Чтение онлайн

ЖАНРЫ

Фоллаут: Московский Гамбит
Шрифт:

Седой задержался у этого места на несколько секунд. Его взгляд был задумчивым.

«Войны за ресурсы… – пробормотал он себе под нос, но Рыжий расслышал. – Сколько их было до того, как все полыхнуло по-настоящему? Америка, Китай, Евросоюз… и мы, Советский Союз. Все грызлись за последние остатки нефти, урана, чистой воды. А потом… потом кто-то нажал кнопку первым. Или уже не важно, кто был первым.»

Он поднял с земли ржавую гильзу. «ППШ… старье даже для тех времен. Видимо, уже тогда с вооружением было не густо, раз такими воевали на подступах к столице. Или это ополченец какой-то.»

Он вспомнил обрывки новостей из своего далекого детства, перед самой Катастрофой: тревожные сообщения о конфликтах на Ближнем Востоке, в Арктике, о мобилизации резервистов, о постоянных учениях

гражданской обороны. Тогда это казалось чем-то далеким, почти нереальным. А потом мир взорвался, и нереальным стало все остальное.

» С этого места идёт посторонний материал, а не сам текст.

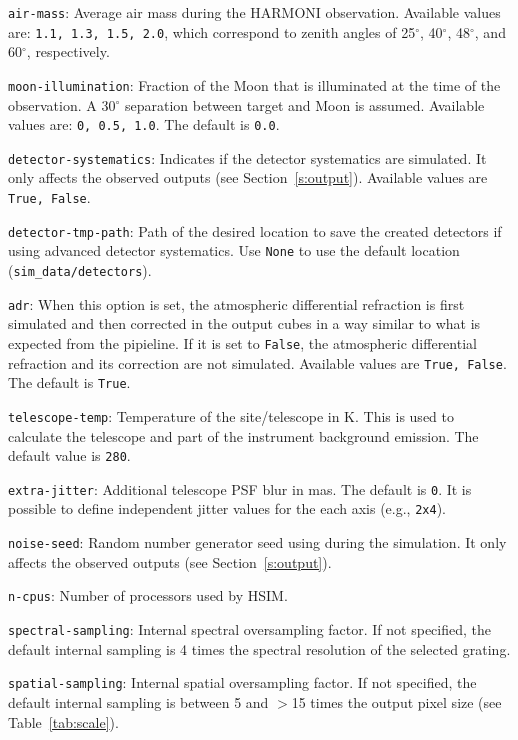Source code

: \documentclass[12pt]{report}
\begin{document}
\begin{description}
\item \texttt{air-mass}: Average air mass during the HARMONI observation. Available values are: \texttt{1.1, 1.3, 1.5, 2.0}, which correspond to zenith angles of 25$^{\circ}$, 40$^{\circ}$, 48$^{\circ}$, and 60$^{\circ}$, respectively.

\item \texttt{moon-illumination}: Fraction of the Moon that is illuminated at the time of the observation. A 30$^{\circ}$ separation between target and Moon is assumed. Available values are: \texttt{0, 0.5, 1.0}. The default is \texttt{0.0}.

\item \texttt{detector-systematics}: Indicates if the detector systematics are simulated. It only affects the observed outputs (see Section~\ref{s:output}). Available values are \texttt{True, False}.

\item \texttt{detector-tmp-path}: Path of the desired location to save the created detectors if using advanced detector systematics. Use \texttt{None} to use the default location (\texttt{sim\_data/detectors}).

\item \texttt{adr}: When this option is set, the atmospheric differential refraction is first simulated and then corrected in the output cubes in a way similar to what is expected from the pipieline. If it is set to \texttt{False}, the atmospheric differential refraction and its correction are not simulated. Available values are \texttt{True, False}. The default is \texttt{True}.

\item \texttt{telescope-temp}: Temperature of the site\slash telescope in K. This is used to calculate the telescope and part of the instrument background emission. The default value is \texttt{280}.

\item \texttt{extra-jitter}: Additional telescope PSF blur in mas. The default is \texttt{0}. It is possible to define independent jitter values for the each axis (e.g., \texttt{2x4}).

\item \texttt{noise-seed}: Random number generator seed using during the simulation. It only affects the observed outputs (see Section~\ref{s:output}).

\item \texttt{n-cpus}: Number of processors used by HSIM.

\item \texttt{spectral-sampling}: Internal spectral oversampling factor. If not specified, the default internal sampling is 4 times the spectral resolution of the selected grating.

\item \texttt{spatial-sampling}: Internal spatial oversampling factor. If not specified, the default internal sampling is between 5 and $>$15 times the output pixel size (see Table~\ref{tab:scale}).

\end{description}
\end{document}
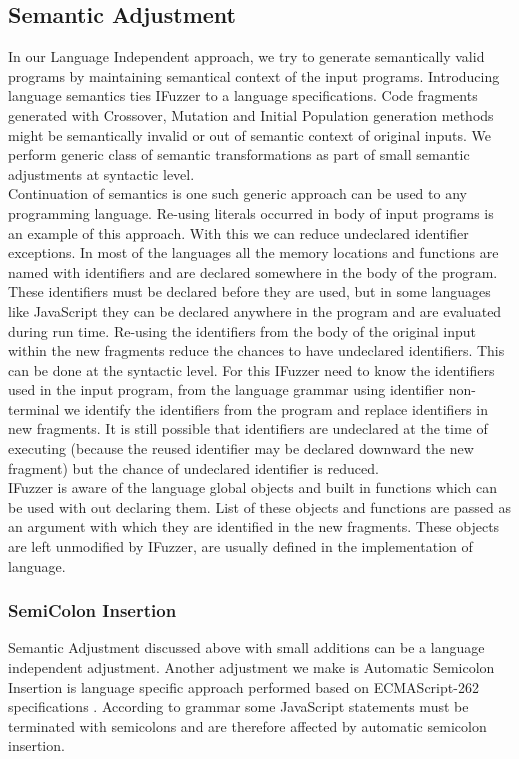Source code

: \documentclass{acm_proc_article-sp}
\begin{document}
\subsection{Semantic Adjustment} \label{semantics}
In our Language Independent approach, we try to generate semantically valid programs by maintaining semantical context of the input programs. Introducing language semantics ties IFuzzer to a language specifications. Code fragments generated with Crossover, Mutation and Initial Population generation   methods might be semantically invalid or out of semantic context of original inputs. We perform generic class of semantic transformations as part of small semantic adjustments at syntactic level. \\
\indent Continuation of semantics is one such generic approach can be used to any programming language. Re-using literals occurred in body of input programs is an example of this approach. With this we can reduce undeclared identifier exceptions. In most of the languages all the memory locations and functions are named with identifiers and are declared somewhere in the body of the program. These identifiers must be declared before they are used, but in some languages like JavaScript they can be declared anywhere in the program and are evaluated during run time. Re-using the identifiers from the body of the original input within the new fragments reduce the chances to have undeclared identifiers. This can be done at the syntactic level. For this IFuzzer need to know the identifiers used in the input program, from the language grammar using identifier non-terminal we identify the identifiers from the program and replace identifiers in new fragments. It is still possible that identifiers are undeclared at the time of executing (because the reused identifier may be declared downward the new fragment) but the chance of undeclared identifier is reduced. \\
\indent IFuzzer is aware of the language global objects and built in functions which can be used with out declaring them. List of these objects and functions are passed as an argument with which they are identified in the new fragments. These objects are left unmodified by IFuzzer, are usually defined in the implementation of language.

\subsubsection*{\textbf{SemiColon Insertion}}
Semantic Adjustment discussed above with small additions can be a language independent adjustment. Another adjustment we make is Automatic Semicolon Insertion is language specific approach performed based on ECMAScript-262 specifications \cite{EcmaScript}. According to grammar some JavaScript statements must be terminated with semicolons and are therefore affected by automatic semicolon insertion. 
\end{document}
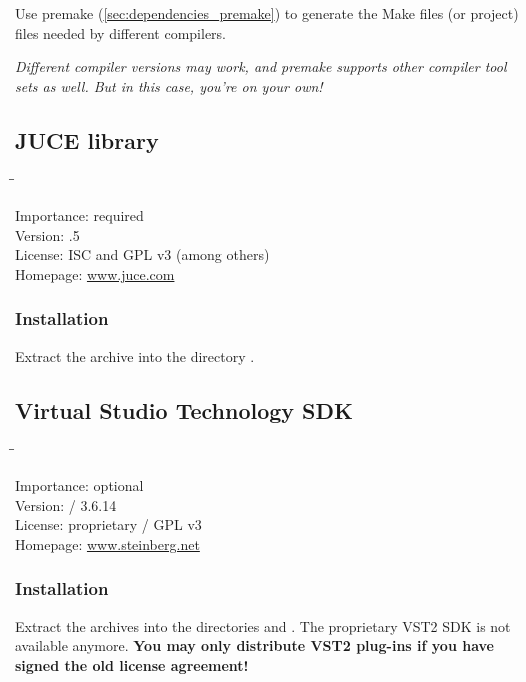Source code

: Use premake (\ref{sec:dependencies_premake}) to generate the Make
files (or project) files needed by different compilers.

\emph{Different compiler versions may work, and premake supports other
  compiler tool sets as well.  But in this case, you're on your own!}

\subsection{JUCE library}

\begin{tabbing}
  \hspace*{6em}\=\=\kill

  Importance:  \> required \\
  Version:     .5 \\
  License:     \> ISC and GPL v3 (among others) \\
  Homepage:    \> \href{http://www.juce.com/}{www.juce.com}
\end{tabbing}

\subsubsection{Installation}

Extract the archive into the directory .

\subsection{Virtual Studio Technology SDK}

\begin{tabbing}
  \hspace*{6em}\=\=\kill

  Importance:  \> optional \\
  Version:      / 3.6.14 \\
  License:     \> proprietary / GPL v3 \\
  Homepage:    \> \href{http://www.steinberg.net/en/company/developer.html}{www.steinberg.net}
\end{tabbing}

\subsubsection{Installation}

Extract the archives into the directories  and
.  The proprietary VST2 SDK is not available
anymore.  \textbf{You may only distribute VST2 plug-ins if you have
  signed the old license agreement!}

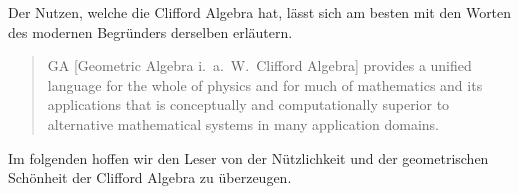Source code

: 
Der Nutzen, welche die Clifford Algebra hat, lässt sich am besten mit den Worten des modernen Begründers derselben erläutern.
%
%

\begin{quote}
GA [Geometric Algebra i.~a.~W.~Clifford Algebra]
provides a unified language for the whole of physics and for much of mathematics and its applications that is conceptually and computationally superior to alternative mathematical systems in many application domains. \cite{clifford:hestenes_GA} 
\end{quote}

Im folgenden hoffen wir den Leser von der Nützlichkeit und der geometrischen Schönheit der Clifford Algebra zu überzeugen.

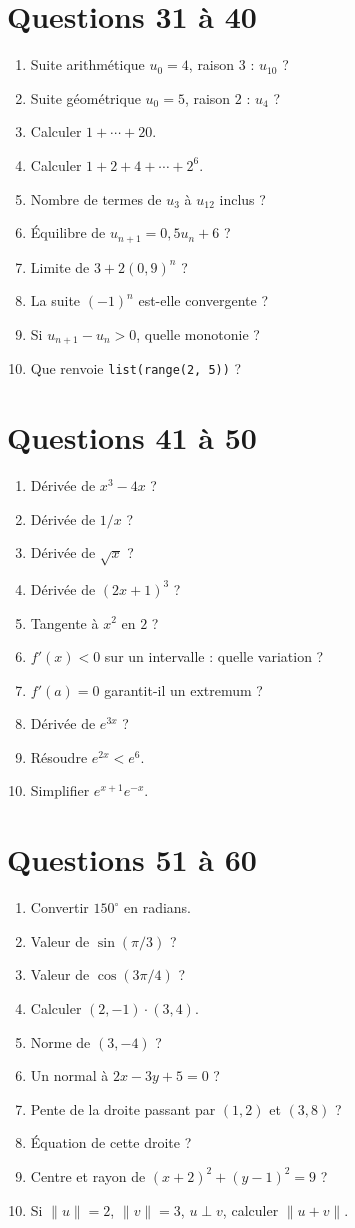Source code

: \documentclass[11pt,a4paper,oneside]{book}
\begin{document}
\section{Questions 31 à 40}
\begin{enumerate}[start=31]
\item Suite arithmétique $u_0=4$, raison $3$ : $u_{10}$ ?
\item Suite géométrique $u_0=5$, raison $2$ : $u_4$ ?
\item Calculer $1+\cdots+20$.
\item Calculer $1+2+4+\cdots+2^6$.
\item Nombre de termes de $u_3$ à $u_{12}$ inclus ?
\item Équilibre de $u_{n+1}=0{,}5u_n+6$ ?
\item Limite de $3+2(0{,}9)^n$ ?
\item La suite $(-1)^n$ est-elle convergente ?
\item Si $u_{n+1}-u_n>0$, quelle monotonie ?
\item Que renvoie \texttt{list(range(2, 5))} ?
\end{enumerate}
\section{Questions 41 à 50}
\begin{enumerate}[start=41]
\item Dérivée de $x^3-4x$ ?
\item Dérivée de $1/x$ ?
\item Dérivée de $\sqrt x$ ?
\item Dérivée de $(2x+1)^3$ ?
\item Tangente à $x^2$ en $2$ ?
\item $f'(x)<0$ sur un intervalle : quelle variation ?
\item $f'(a)=0$ garantit-il un extremum ?
\item Dérivée de $e^{3x}$ ?
\item Résoudre $e^{2x}<e^6$.
\item Simplifier $e^{x+1}e^{-x}$.
\end{enumerate}
\section{Questions 51 à 60}
\begin{enumerate}[start=51]
\item Convertir $150^\circ$ en radians.
\item Valeur de $\sin(\pi/3)$ ?
\item Valeur de $\cos(3\pi/4)$ ?
\item Calculer $(2,-1)\cdot(3,4)$.
\item Norme de $(3,-4)$ ?
\item Un normal à $2x-3y+5=0$ ?
\item Pente de la droite passant par $(1,2)$ et $(3,8)$ ?
\item Équation de cette droite ?
\item Centre et rayon de $(x+2)^2+(y-1)^2=9$ ?
\item Si $\|u\|=2$, $\|v\|=3$, $u\perp v$, calculer $\|u+v\|$.
\end{enumerate}
\end{document}
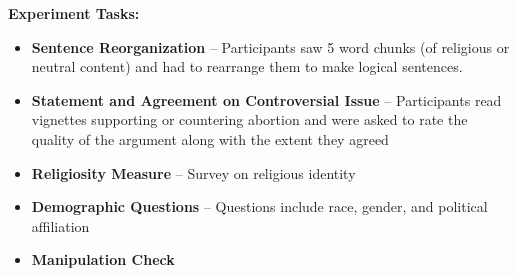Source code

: \documentclass[landscape,a0paper,fontscale=0.285]{baposter} %
\newcommand{\compresslist}{ %
\setlength{\itemsep}{1pt}
\setlength{\parskip}{0pt}
\setlength{\parsep}{0pt}
}
\newcommand\tb{\textbf}
\begin{document}
\begin{poster}
{\tb{Experiment Tasks:}

\begin{itemize} \compresslist
	\item \tb{Sentence Reorganization} -- Participants saw 5 word chunks (of religious or neutral content) and had to rearrange them to make logical sentences.
	\item \tb{Statement and Agreement on Controversial Issue} -- Participants read vignettes supporting or countering abortion and were asked to rate the quality of the argument along with the extent they agreed
	\item \tb{Religiosity Measure} -- Survey on religious identity
	\item \tb{Demographic Questions} -- Questions include race, gender, and political affiliation 
	\item \tb{Manipulation Check}
\end{itemize}
}


\end{poster}
\end{document}
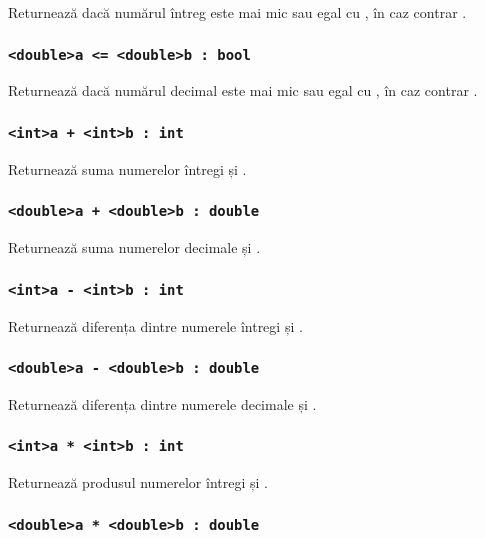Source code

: Returnează \true{} dacă numărul întreg  este mai mic sau egal cu , în caz contrar \false{}.

\subsubsection{\lstinline|<double>a <= <double>b : bool|}

Returnează \true{} dacă numărul decimal  este mai mic sau egal cu , în caz contrar \false{}.

\subsubsection{\lstinline|<int>a + <int>b : int|}

Returnează suma numerelor întregi  și .

\subsubsection{\lstinline|<double>a + <double>b : double|}

Returnează suma numerelor decimale  și .

\subsubsection{\lstinline|<int>a - <int>b : int|}

Returnează diferența dintre numerele întregi  și .

\subsubsection{\lstinline|<double>a - <double>b : double|}

Returnează diferența dintre numerele decimale  și .

\subsubsection{\lstinline|<int>a * <int>b : int|}

Returnează produsul numerelor întregi  și .

\subsubsection{\lstinline|<double>a * <double>b : double|}

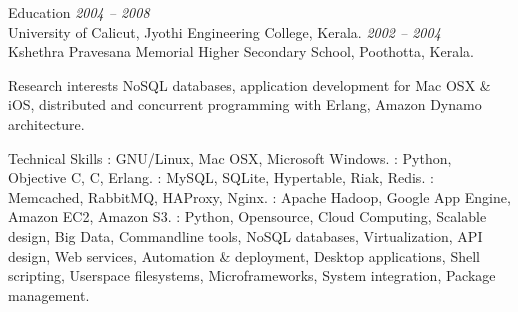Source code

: \documentclass{resume}
\author{Sreejith Kesavan}
\begin{document}
\maketitle


\begin{category}{Education}
   \hfill {\em 2004 -- 2008}\\
  University of Calicut, Jyothi Engineering College, Kerala.
   \hfill {\em 2002 -- 2004}\\
  Kshethra Pravesana Memorial Higher Secondary School, Poothotta, Kerala.
\end{category}


\begin{category}{Research interests}
  \citemnobullet NoSQL databases, application development for Mac OSX \& iOS, 
  distributed and concurrent programming with Erlang, Amazon Dynamo architecture.
\end{category}

\begin{category}{Technical Skills}
  : GNU/Linux, Mac OSX, Microsoft Windows.
  : Python, Objective C, C, Erlang.
  : MySQL, SQLite, Hypertable, Riak, Redis.
  : Memcached, RabbitMQ, HAProxy, Nginx.
  : Apache Hadoop, Google App Engine, Amazon EC2, Amazon S3.
  : Python, Opensource, Cloud Computing, Scalable design, Big Data, 
  Commandline tools, NoSQL databases, Virtualization, API design, Web services, Automation \& deployment, 
  Desktop applications, Shell scripting, Userspace filesystems, Microframeworks, System integration, 
  Package management.
\end{category}

\end{document}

«Все дрались за ресурсы, чтобы выжить, – продолжал он, скорее для себя, чем для Рыжего. – А в итоге сожгли все к чертовой матери. И теперь мы, выжившие, снова деремся за жалкие крохи того, что осталось. За воду, за еду, за патроны… И за призрачную надежду на какой-то там довоенный реактор. Ирония, да?»

Рыжий не знал, что ответить. Он родился уже после войны, для него этот мир – с руинами, мутантами и радиацией – был единственно известным. Но сейчас, глядя на эти останки прошлого, он начинал смутно понимать всю глубину трагедии, постигшей человечество.

Они прошли еще несколько сот метров по этому радиоактивному ручью, когда «Луч» на руке Седого снова тревожно пискнул и цифры на экране поползли вниз. Фон спадал. Они выходили из самой грязной зоны.

«Прошли, – с облегчением выдохнул Седой. – Теперь – Антирадин. По одной ампуле. Чтобы вывести ту дрянь, что успели нахватать.»

Они остановились, скинули рюкзаки. Руки немного дрожали от пережитого напряжения. Укол Антирадина был болезненным, но необходимым. Седой проверил показания на «Луче» – общий накопленный уровень радиации был высоким, но пока не критичным. Если бы они задержались в той зоне еще на час, все могло бы быть гораздо хуже.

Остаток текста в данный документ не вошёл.